** Data for this exercise follows **

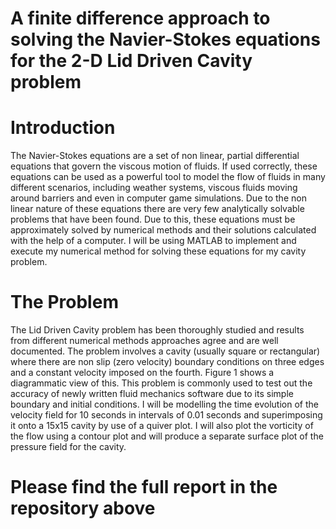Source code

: # A finite difference approach to solving the Navier-Stokes equations for the 2-D Lid Driven Cavity problem

# Introduction
The Navier-Stokes equations are a set of non linear, partial differential equations
that govern the viscous motion of fluids. If used correctly, these equations can be used as a
powerful tool to model the flow of fluids in many different scenarios, including weather
systems, viscous fluids moving around barriers and even in computer game simulations. Due
to the non linear nature of these equations there are very few analytically solvable
problems that have been found. Due to this, these equations must be approximately solved
by numerical methods and their solutions calculated with the help of a computer. I will be
using MATLAB to implement and execute my numerical method for solving these equations
for my cavity problem.

# The Problem
The Lid Driven Cavity problem has been thoroughly studied and results from
different numerical methods approaches agree and are well documented. The problem
involves a cavity (usually square or rectangular) where there are non slip (zero velocity)
boundary conditions on three edges and a constant velocity imposed on the fourth. Figure 1
shows a diagrammatic view of this. This problem is commonly used to test out the accuracy
of newly written fluid mechanics software due to its simple boundary and initial conditions. I
will be modelling the time evolution of the velocity field for 10 seconds in intervals of 0.01
seconds and superimposing it onto a 15x15 cavity by use of a quiver plot. I will also plot the
vorticity of the flow using a contour plot and will produce a separate surface plot of the
pressure field for the cavity.


# Please find the full report in the repository above
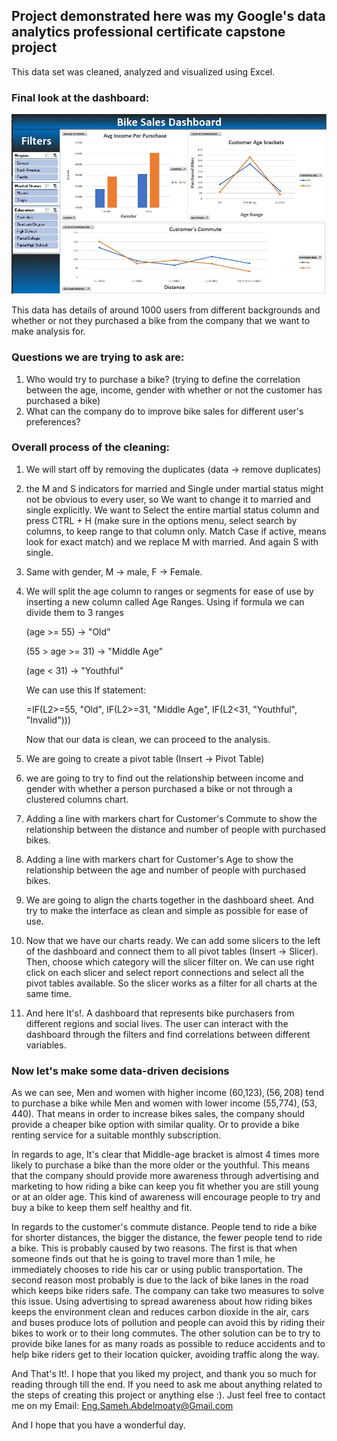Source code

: ## Project demonstrated here was my Google's data analytics professional certificate capstone project

This data set was cleaned, analyzed and visualized using Excel.

### Final look at the dashboard:

![Dashboard](Dashboard.jpg "Dashboard")

This data has details of around 1000 users from different backgrounds and whether or not they purchased  a bike from the company that we want to make analysis for.

### Questions we are trying to ask are:
1. Who would try to purchase a bike? (trying to define the correlation between the age, income, gender with whether or not the customer has purchased a bike)
2. What can the company do to improve bike sales for different user's preferences?

### Overall process of the cleaning:

1. We will start off by removing the duplicates (data → remove duplicates)
2. the M and S indicators for married and Single under martial status might not be obvious to every user, so We want to change it to married and single explicitly. We want to Select the entire martial status column and press CTRL + H (make sure in the options menu, select search by columns, to keep range to that column only. Match Case if active, means look for exact match) and we replace M with married. And again S with single.
3. Same with gender, M → male, F → Female.
4. We will split the age column to ranges or segments for ease of use by inserting a new column called Age Ranges. Using if formula we can divide them to 3 ranges

    (age >= 55) → "Old"

    (55 > age >= 31) → "Middle Age"

    (age < 31) → "Youthful"

    We can use this If statement:

    =IF(L2>=55, "Old", IF(L2>=31, "Middle Age", IF(L2<31, "Youthful", "Invalid")))

    Now that our data is clean, we can proceed to the analysis.

5. We are going to create a pivot table (Insert → Pivot Table)
6. we are going to try to find out the relationship between income and gender with whether a person purchased  a bike or not through a clustered columns chart.
7. Adding a line with markers chart for Customer's Commute to show the relationship between the distance and number of people with purchased  bikes.
8. Adding a line with markers chart for Customer's Age to show the relationship between the age and number of people with purchased  bikes.

9. We are going to align the charts together in the dashboard sheet. And try to make the interface as clean and simple as possible for ease of use.
10. Now that we have our charts ready. We can add some slicers to the left of the dashboard and connect them to all pivot tables (Insert → Slicer). Then, choose which category will the slicer filter on. We can use right click on each slicer and select report connections and select all the pivot tables available. So the slicer works as a filter for all charts at the same time.
11. And here It's!. A dashboard that represents bike purchasers  from different regions and social lives. The user can interact with the dashboard through the filters and find correlations between different variables.

### Now let's make some data-driven decisions
As we can see, Men and women with higher income (60,123$),(56,208$) tend to purchase   a bike while Men and women with lower income   (55,774$), (53,440$). That means in order to increase bikes sales, the company should provide a cheaper bike option with similar quality. Or to provide a bike renting service for a suitable monthly subscription.

In regards to age, It's clear that Middle-age bracket is almost 4 times more likely to purchase   a bike than the more older or the youthful. This means that the company should provide more awareness   through advertising and marketing to how riding a bike can keep you fit whether you are still young or at an older age. This kind of awareness will encourage people to try and buy a bike to keep them self healthy and fit.

In regards  to the customer's commute distance. People tend to ride a bike for shorter distances, the bigger the distance, the fewer people tend to ride a bike. This is probably caused by two reasons. The first is that when someone finds out that he is going to travel more than 1 mile, he immediately chooses to ride his car or using public transportation. The second reason most probably is due to the lack of bike lanes in the road which keeps bike riders safe. The company can take two measures to solve this issue. Using advertising to spread awareness about how riding bikes keeps the environment  clean and reduces carbon dioxide   in the air, cars and buses produce lots of pollution and people can avoid this by riding their bikes to work or to their long commutes. The other solution can be to try to provide bike lanes for as many roads as possible to reduce accidents and to help bike riders get to their location quicker, avoiding traffic along the way.

And That's It!. I hope that you liked my project, and thank you so much for reading through till the end. If you need to ask me about anything related to the steps of creating this project or anything else :). Just feel free to contact me on my Email: Eng.Sameh.Abdelmoaty@Gmail.com

And I hope that you have a wonderful day.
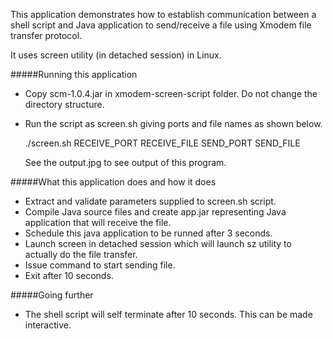 This application demonstrates how to establish communication between a shell script and 
Java application to send/receive a file using Xmodem file transfer protocol.

It uses screen utility (in detached session) in Linux.

#####Running this application
- Copy scm-1.0.4.jar in xmodem-screen-script folder. Do not change the directory structure.
- Run the script as screen.sh giving ports and file names as shown below. 

  ./screen.sh RECEIVE_PORT RECEIVE_FILE SEND_PORT SEND_FILE
  
  See the output.jpg to see output of this program.
   
#####What this application does and how it does
- Extract and validate parameters supplied to screen.sh script.
- Compile Java source files and create app.jar representing Java application that will 
receive the file.
- Schedule this java application to be runned after 3 seconds.
- Launch screen in detached session which will launch sz utility to actually do the file transfer.
- Issue command to start sending file.
- Exit after 10 seconds.
     
#####Going further
- The shell script will self terminate after 10 seconds. This can be made interactive.

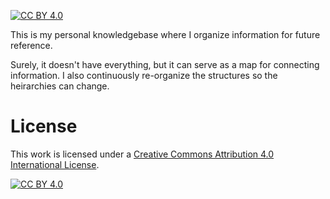 [![CC BY 4.0][cc-by-shield]][cc-by]

This is my personal knowledgebase where I organize information for future reference.

Surely, it doesn't have everything, but it can serve as a map for connecting information. I also continuously re-organize the structures so the heirarchies can change.

# License

This work is licensed under a
[Creative Commons Attribution 4.0 International License][cc-by].

[![CC BY 4.0][cc-by-image]][cc-by]

[cc-by]: http://creativecommons.org/licenses/by/4.0/
[cc-by-image]: https://i.creativecommons.org/l/by/4.0/88x31.png
[cc-by-shield]: https://img.shields.io/badge/License-CC%20BY%204.0-lightgrey.svg
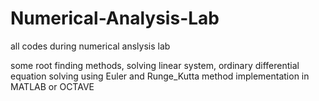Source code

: # Numerical-Analysis-Lab
all codes during numerical anslysis lab 

some root finding methods, solving linear system, ordinary differential equation solving using Euler and Runge_Kutta method implementation in MATLAB or OCTAVE
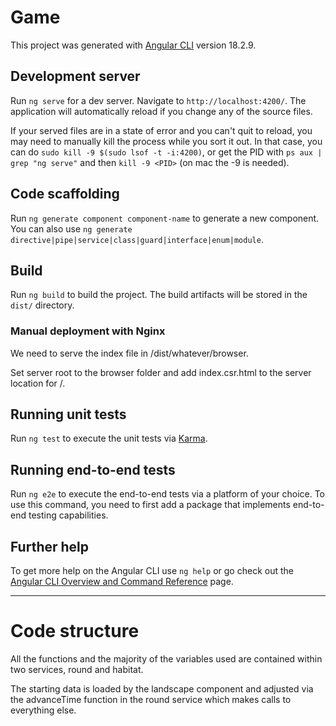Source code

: # Game

This project was generated with [Angular CLI](https://github.com/angular/angular-cli) version 18.2.9.

## Development server

Run `ng serve` for a dev server. Navigate to `http://localhost:4200/`. The application will automatically reload if you change any of the source files.

If your served files are in a state of error and you can't quit to reload, you may need to manually kill the process while you sort it out. In that case, you can do `sudo kill -9 $(sudo lsof -t -i:4200)`, or get the PID with `ps aux | grep "ng serve"` and then `kill -9 <PID>` (on mac the -9 is needed).

## Code scaffolding

Run `ng generate component component-name` to generate a new component. You can also use `ng generate directive|pipe|service|class|guard|interface|enum|module`.

## Build

Run `ng build` to build the project. The build artifacts will be stored in the `dist/` directory.

### Manual deployment with Nginx

We need to serve the index file in /dist/whatever/browser.

Set server root to the browser folder and add index.csr.html to the server location for /.

## Running unit tests

Run `ng test` to execute the unit tests via [Karma](https://karma-runner.github.io).

## Running end-to-end tests

Run `ng e2e` to execute the end-to-end tests via a platform of your choice. To use this command, you need to first add a package that implements end-to-end testing capabilities.

## Further help

To get more help on the Angular CLI use `ng help` or go check out the [Angular CLI Overview and Command Reference](https://angular.dev/tools/cli) page.

---

# Code structure

All the functions and the majority of the variables used are contained within two services, round and habitat.

The starting data is loaded by the landscape component and adjusted via the advanceTime function in the round service which makes calls to everything else.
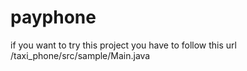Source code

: # payphone

if you want to try this project you have to follow this url  /taxi_phone/src/sample/Main.java
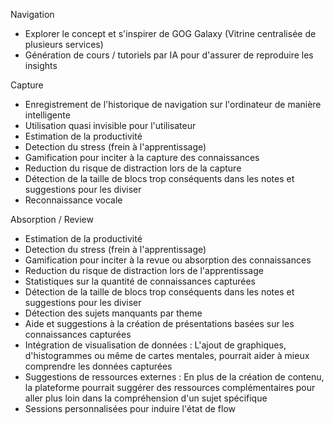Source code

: 
Navigation
- Explorer le concept et s'inspirer de GOG Galaxy (Vitrine centralisée de plusieurs services)
- Génération de cours / tutoriels par IA pour d'assurer de reproduire les insights


Capture
- Enregistrement de l'historique de navigation sur l'ordinateur de manière intelligente
- Utilisation quasi invisible pour l'utilisateur
- Estimation de la productivité
- Detection du stress (frein à l'apprentissage)
- Gamification pour inciter à la capture des connaissances
- Reduction du risque de distraction lors de la capture
- Détection de la taille de blocs trop conséquents dans les notes et suggestions pour les diviser
- Reconnaissance vocale

Absorption / Review
- Estimation de la productivité
- Detection du stress (frein à l'apprentissage)
- Gamification pour inciter à la revue ou absorption des connaissances
- Reduction du risque de distraction lors de l'apprentissage
- Statistiques sur la quantité de connaissances capturées
- Détection de la taille de blocs trop conséquents dans les notes et suggestions pour les diviser
- Détection des sujets manquants par theme
- Aide et suggestions à la création de présentations basées sur les connaissances capturées
- Intégration de visualisation de données : L'ajout de graphiques, d'histogrammes ou même de cartes mentales, pourrait aider à mieux comprendre les données capturées
- Suggestions de ressources externes : En plus de la création de contenu, la plateforme pourrait suggérer des ressources complémentaires pour aller plus loin dans la compréhension d'un sujet spécifique
- Sessions personnalisées pour induire l'état de flow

** End of Data for this exercise **

Work out how many lines above contain the word "distance". Give only the number.

## Task response:
2